I've never heard of comedian Mark Malkoff before, but I'm willing to pay more attention to him after watching him shatter the stereotype of New Yorkers as being some of the most ornery, mean people in the nation. His experiment to disprove this notion was to have people strolling the streets carry him the entire length of Manhattan, roughly up Broadway--and he mostly did it. He reached 140th St. in the Hamilton Heights neighborhood before the big blizzard of mid-12/09 hit, a distance totaling 9.4 miles.


To those that say this disproves nothing, fuck 'em. This is the very best kind of science and I look forward to testing it out myself, except in my case I'll be carried by eunuch slaves in a palanquin.

--Matt


Tuesday, January 26, 2010

Captain Planet is No Match!


We don't typically see product reviews here, but I'm borrowing my friend Pat's Aerostitch Roadcrafter one-piece suit and I have to say the thing is magnificent--as magnificent as a unicorn in mid-leap. Not only is it the most comfortable motorcycle suit I've ever worn, it's also the fully impervious to the elements. I went out in the rain and cold this morning on my way to Sausalito and I couldn't feel a thing through the layers. Like wearing a body-sized condom.

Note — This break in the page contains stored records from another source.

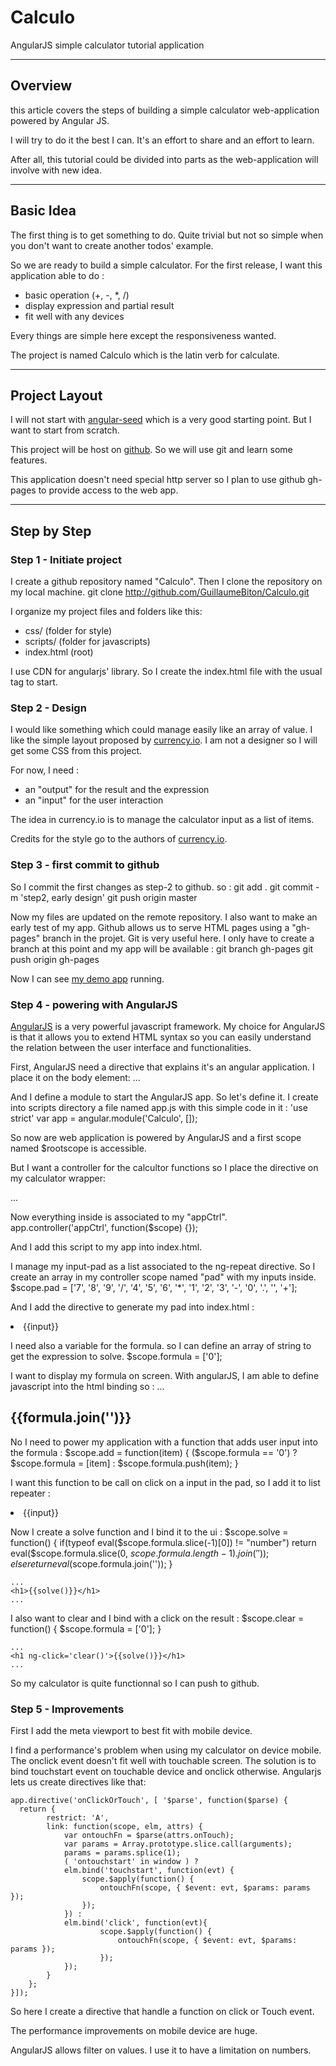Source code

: Calculo
=======

AngularJS simple calculator tutorial application

- - - 
 
## Overview

this article covers the steps of building a simple calculator web-application powered by Angular
JS.

I will try to do it the best I can. It's an effort to share and an effort to learn.

After all, this tutorial could be divided into parts as the web-application will involve with new idea.

- - -

## Basic Idea

The first thing is to get something to do. Quite trivial but not so simple when you don't want to create another todos' example.

So we are ready to build a simple calculator. For the first release, I want this application able to do :

- basic operation (+, -, *, /)
- display expression and partial result
- fit well with any devices

Every things are simple here except the responsiveness wanted.

The project is named Calculo which is the latin verb for calculate.

- - -

## Project Layout

I will not start with [angular-seed](https://github.com/angular/angular-seed) which is a very good starting point. But I want to start from scratch.

This project will be host on [github](http://www.github.com). So we will use git and learn some features.

This application doesn't need special http server so I plan to use github gh-pages to provide access to the web app.

- - -

## Step by Step

### Step 1 - Initiate project

I create a github repository named "Calculo". Then I clone the repository on my local machine.
	git clone http://github.com/GuillaumeBiton/Calculo.git

I organize my project files and folders like this:
- css/ (folder for style)
- scripts/ (folder for javascripts)
- index.html (root)

I use CDN for angularjs' library.
So I create the index.html file with the usual tag to start.

### Step 2 - Design

I would like something which could manage easily like an array of value. I like the simple layout proposed by [currency.io](https://github.com/benschwarz/currency.io). I am not a designer so I will get some CSS from this project.

For now, I need :
- an "output" for the result and the expression
- an "input" for the user interaction

The idea in currency.io is to manage the calculator input as a list of items.

Credits for the style go to the authors of [currency.io](https://github.com/benschwarz/currency.io).

### Step 3 - first commit to github

So I commit the first changes as step-2 to github. so :
	git add .
	git commit -m 'step2, early design'
	git push origin master

Now my files are updated on the remote repository. I also want to make an early test of my app. Github allows us to serve HTML pages using a "gh-pages" branch in the projet. Git is very useful here. I only have to create a branch at this point and my app will be available :
	git branch gh-pages
	git push origin gh-pages

Now I can see [my demo app](http://GuillaumeBiton.github.com/Calculo) running.

### Step 4 - powering with AngularJS

[AngularJS](http://www.angularjs.org) is a very powerful javascript framework. My choice for AngularJS is that it allows you to extend HTML syntax so you can easily understand the relation between the user interface and functionalities.

First, AngularJS need a directive that explains it's an angular application. I place it on the body element:
	...
	<body ng-app="Calculo">

And I define a module to start the AngularJS app. So let's define it. I create into scripts directory a file named app.js with this simple code in it :
	'use strict'
	var app = angular.module('Calculo', []);

So now are web application is powered by AngularJS and a first scope named $rootscope is accessible.

But I want a controller for the calcultor functions so I place the directive on my calculator wrapper:
	<div ng-controller="appCtrl">
	...

Now everything inside is associated to my "appCtrl". 
	app.controller('appCtrl', function($scope) {});

And I add this script to my app into index.html.

I manage my input-pad as a list associated to the ng-repeat directive. So I create an array in my controller scope named "pad" with my inputs inside.
	$scope.pad = ['7', '8', '9', '/', '4', '5', '6', '*', '1', '2', '3', '-', '0', '.', '', '+'];

And I add the directive to generate my pad into index.html :
	<li ng-repeat="input in pad">{{input}}</li>

I need also a variable for the formula. so I can define an array of string to get the expression to solve.
	$scope.formula = ['0'];

I want to display my formula on screen. With angularJS, I am able to define javascript into the html binding so :
	...
	<h2>{{formula.join('')}}</h2>

No I need to power my application with a function that adds user input into the formula :
	$scope.add = function(item) {
		($scope.formula == '0') ? $scope.formula = [item] : $scope.formula.push(item);
	}

I want this function to be call on click on a input in the pad, so I add it to list repeater :
	<li ng-repeat='input in pad' ng-click='add(input)'>{{input}}</li>

Now I create a solve function and I bind it to the ui :
	$scope.solve = function() {
		if(typeof eval($scope.formula.slice(-1)[0]) != "number") return eval($scope.formula.slice(0, $scope.formula.length - 1).join(''));
        else return eval($scope.formula.join(''));
	}

	...
	<h1>{{solve()}}</h1>
	...

I also want to clear and I bind with a click on the result :
	$scope.clear = function() {
		$scope.formula = ['0'];
	}

	...
	<h1 ng-click='clear()'>{{solve()}}</h1>
	...

So my calculator is quite functionnal so I can push to github.

### Step 5 - Improvements

First I add the meta viewport to best fit with mobile device.

I find a performance's problem when using my calculator on device mobile. The onclick event doesn't fit well with touchable screen. The solution is to bind touchstart event on touchable device and onclick otherwise. Angularjs lets us create directives like that:

	app.directive('onClickOrTouch', [ '$parse', function($parse) {
	  return {
	        restrict: 'A',
	        link: function(scope, elm, attrs) {
	            var ontouchFn = $parse(attrs.onTouch);
	            var params = Array.prototype.slice.call(arguments);
	            params = params.splice(1);
	            ( 'ontouchstart' in window ) ? 
	            elm.bind('touchstart', function(evt) {
	                scope.$apply(function() {
	                    ontouchFn(scope, { $event: evt, $params: params });
	                });
	            }) :
	            elm.bind('click', function(evt){
	                    scope.$apply(function() {
	                        ontouchFn(scope, { $event: evt, $params: params });
	                    });
	            });
	        }
	    };
	}]);

So here I create a directive that handle a function on click or Touch event.

The performance improvements on mobile device are huge.

AngularJS allows filter on values. I use it to have a limitation on numbers.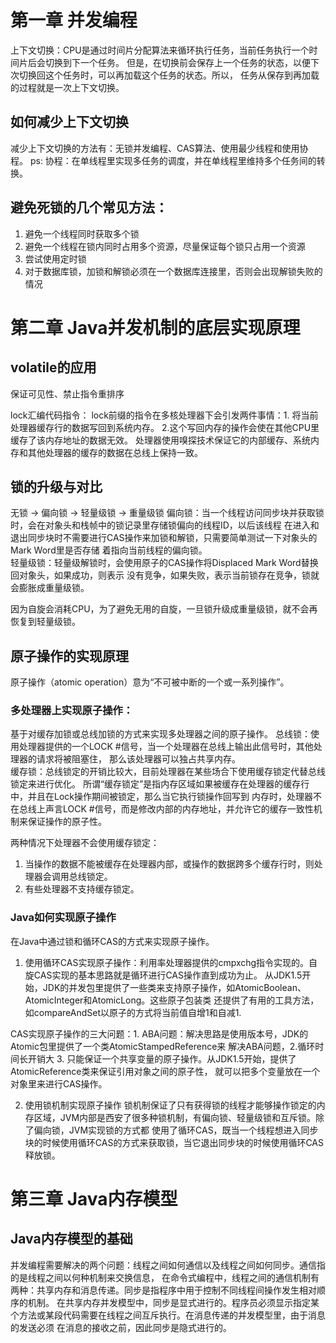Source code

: # 第一章 并发编程
上下文切换：CPU是通过时间片分配算法来循环执行任务，当前任务执行一个时间片后会切换到下一个任务。
但是，在切换前会保存上一个任务的状态，以便下次切换回这个任务时，可以再加载这个任务的状态。所以，
任务从保存到再加载的过程就是一次上下文切换。

## 如何减少上下文切换
减少上下文切换的方法有：无锁并发编程、CAS算法、使用最少线程和使用协程。
ps: 协程：在单线程里实现多任务的调度，并在单线程里维持多个任务间的转换。

## 避免死锁的几个常见方法：
1. 避免一个线程同时获取多个锁
2. 避免一个线程在锁内同时占用多个资源，尽量保证每个锁只占用一个资源
3. 尝试使用定时锁
4. 对于数据库锁，加锁和解锁必须在一个数据库连接里，否则会出现解锁失败的情况

# 第二章 Java并发机制的底层实现原理
## volatile的应用
保证可见性、禁止指令重排序

lock汇编代码指令：
lock前缀的指令在多核处理器下会引发两件事情：1. 将当前处理器缓存行的数据写回到系统内存。
2.这个写回内存的操作会使在其他CPU里缓存了该内存地址的数据无效。
处理器使用嗅探技术保证它的内部缓存、系统内存和其他处理器的缓存的数据在总线上保持一致。

## 锁的升级与对比
无锁 -> 偏向锁 -> 轻量级锁 -> 重量级锁
偏向锁：当一个线程访问同步块并获取锁时，会在对象头和栈帧中的锁记录里存储锁偏向的线程ID，以后该线程
在进入和退出同步块时不需要进行CAS操作来加锁和解锁，只需要简单测试一下对象头的Mark Word里是否存储
着指向当前线程的偏向锁。  
轻量级锁：轻量级解锁时，会使用原子的CAS操作将Displaced Mark Word替换回对象头，如果成功，则表示
没有竞争，如果失败，表示当前锁存在竞争，锁就会膨胀成重量级锁。

因为自旋会消耗CPU，为了避免无用的自旋，一旦锁升级成重量级锁，就不会再恢复到轻量级锁。

## 原子操作的实现原理
原子操作（atomic operation）意为“不可被中断的一个或一系列操作”。  
### 多处理器上实现原子操作：
基于对缓存加锁或总线加锁的方式来实现多处理器之间的原子操作。
总线锁：使用处理器提供的一个LOCK #信号，当一个处理器在总线上输出此信号时，其他处理器的请求将被阻塞住，
那么该处理器可以独占共享内存。  
缓存锁：总线锁定的开销比较大，目前处理器在某些场合下使用缓存锁定代替总线锁定来进行优化。
所谓“缓存锁定”是指内存区域如果被缓存在处理器的缓存行中，并且在Lock操作期间被锁定，那么当它执行锁操作回写到
内存时，处理器不在总线上声言LOCK #信号，而是修改内部的内存地址，并允许它的缓存一致性机制来保证操作的原子性。

两种情况下处理器不会使用缓存锁定：
1. 当操作的数据不能被缓存在处理器内部，或操作的数据跨多个缓存行时，则处理器会调用总线锁定。
2. 有些处理器不支持缓存锁定。
### Java如何实现原子操作
在Java中通过锁和循环CAS的方式来实现原子操作。
1. 使用循环CAS实现原子操作：利用率处理器提供的cmpxchg指令实现的。自旋CAS实现的基本思路就是循环进行CAS操作直到成功为止。
从JDK1.5开始，JDK的并发包里提供了一些类来支持原子操作，如AtomicBoolean、AtomicInteger和AtomicLong。这些原子包装类
还提供了有用的工具方法，如compareAndSet以原子的方式将当前值自增1和自减1.  

CAS实现原子操作的三大问题：1. ABA问题：解决思路是使用版本号，JDK的Atomic包里提供了一个类AtomicStampedReference来
解决ABA问题，2.循环时间长开销大 3. 只能保证一个共享变量的原子操作。从JDK1.5开始，提供了AtomicReference类来保证引用对象之间的原子性，
就可以把多个变量放在一个对象里来进行CAS操作。

2. 使用锁机制实现原子操作
锁机制保证了只有获得锁的线程才能够操作锁定的内存区域，JVM内部是西安了很多种锁机制，有偏向锁、轻量级锁和互斥锁。除了偏向锁，JVM实现锁的方式都
使用了循环CAS，既当一个线程想进入同步块的时候使用循环CAS的方式来获取锁，当它退出同步块的时候使用循环CAS释放锁。

# 第三章 Java内存模型
## Java内存模型的基础
并发编程需要解决的两个问题：线程之间如何通信以及线程之间如何同步。通信指的是线程之间以何种机制来交换信息，
在命令式编程中，线程之间的通信机制有两种：共享内存和消息传递。同步是指程序中用于控制不同线程间操作发生相对顺序的机制。
在共享内存并发模型中，同步是显式进行的。程序员必须显示指定某个方法或某段代码需要在线程之间互斥执行。在消息传递的并发模型里，由于消息的发送必须
在消息的接收之前，因此同步是隐式进行的。



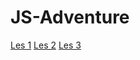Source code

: # JS-Adventure

[Les 1](https://34840.hosts2.ma-cloud.nl/f1m2js/les1)
[Les 2](https://34840.hosts2.ma-cloud.nl/f1m2js/les2)
[Les 3](https://34840.hosts2.ma-cloud.nl/f1m2js/les3)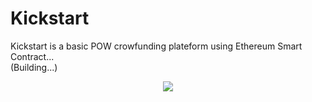 # Kickstart
Kickstart is a basic POW crowfunding plateform using Ethereum Smart Contract...
<br>
(Building...)
<br/>

<p align="center">
   <img src="https://thumbs.gfycat.com/SmoothQuarrelsomeGermanspitz-size_restricted.gif"/>
</p>
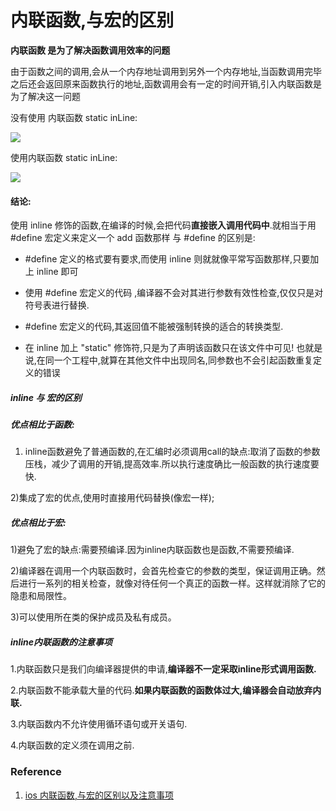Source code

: 

# 内联函数,与宏的区别

**内联函数 是为了解决函数调用效率的问题**

由于函数之间的调用,会从一个内存地址调用到另外一个内存地址,当函数调用完毕之后还会返回原来函数执行的地址,函数调用会有一定的时间开销,引入内联函数是为了解决这一问题

没有使用 内联函数 static inLine:

![](http://okslxr2o0.bkt.clouddn.com/15340864039309.jpg)


使用内联函数 static inLine:

![](http://okslxr2o0.bkt.clouddn.com/15340864325252.jpg)


#### 结论:
使用 inline 修饰的函数,在编译的时候,会把代码**直接嵌入调用代码中**.就相当于用 #define 宏定义来定义一个 add 函数那样 与 #define 的区别是:

*  #define 定义的格式要有要求,而使用 inline 则就就像平常写函数那样,只要加上 inline 即可

* 使用 #define 宏定义的代码 ,编译器不会对其进行参数有效性检查,仅仅只是对符号表进行替换.

*  #define 宏定义的代码,其返回值不能被强制转换的适合的转换类型.

* 在 inline 加上 "static" 修饰符,只是为了声明该函数只在该文件中可见! 也就是说,在同一个工程中,就算在其他文件中出现同名,同参数也不会引起函数重复定义的错误

##### inline 与 宏的区别

##### 优点相比于函数:

1) inline函数避免了普通函数的,在汇编时必须调用call的缺点:取消了函数的参数压栈，减少了调用的开销,提高效率.所以执行速度确比一般函数的执行速度要快.

2)集成了宏的优点,使用时直接用代码替换(像宏一样);

##### 优点相比于宏:

1)避免了宏的缺点:需要预编译.因为inline内联函数也是函数,不需要预编译.

2)编译器在调用一个内联函数时，会首先检查它的参数的类型，保证调用正确。然后进行一系列的相关检查，就像对待任何一个真正的函数一样。这样就消除了它的隐患和局限性。

3)可以使用所在类的保护成员及私有成员。

##### inline内联函数的注意事项

1.内联函数只是我们向编译器提供的申请,**编译器不一定采取inline形式调用函数.**

2.内联函数不能承载大量的代码.**如果内联函数的函数体过大,编译器会自动放弃内联.**

3.内联函数内不允许使用循环语句或开关语句.

4.内联函数的定义须在调用之前.

### Reference

1. [ios 内联函数,与宏的区别以及注意事项](https://www.jianshu.com/p/365a2395171d)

So, a shout out to all of Captain Planet's nefarious enemies, buy this suit and be impervious to the elements, whether it be earth, fire, wind, water or, umm, heart.

--Matt

Thursday, January 21, 2010

The Rising Waters

Ugh, I just woke up from a dream where I was basically adopted as a Swedish citizen just by drinking and singing with some soccer fans from that country. We then all went to fight the forces of darkness in some Buddhist temple at the top of a mountain. This event was preceded by me being a wheelman for Kevin Costner, who happened to also be a cocaine smuggler.

I think the Sweden thing is a direct result of Massachusetts becoming a red state the other day. You know, flee the sinking ship for high ground...and Volvos. I seriously told some Japanese folks that CA, NY, and MA would never ever become red states. I was wrong, and now the Swedish are fighting for my soul.

--Matt

Wednesday, January 20, 2010

Breaking the Law, Breaking the Law

It struck me just now that the storage capacity of Johnny, sneakernet agent/main character of William Gibson's excellent cyberpunk short story Johnny Mnemonic, had an in-brain memory capacity of 80 gigs. Just 80 gigs! Silicon Power just released a compact flash card for pro-level digital SLR cameras that stores 128 gigs and isn't much larger than a Cool Ranch Dorito. That Johnny, what a sucker--he traded his childhood memories in 2021 for a wetware storage bin that could barely hold a respectable mp3 collection in 2010. Well, he gets Molly as a concession, so if that's losing out I don't want to win.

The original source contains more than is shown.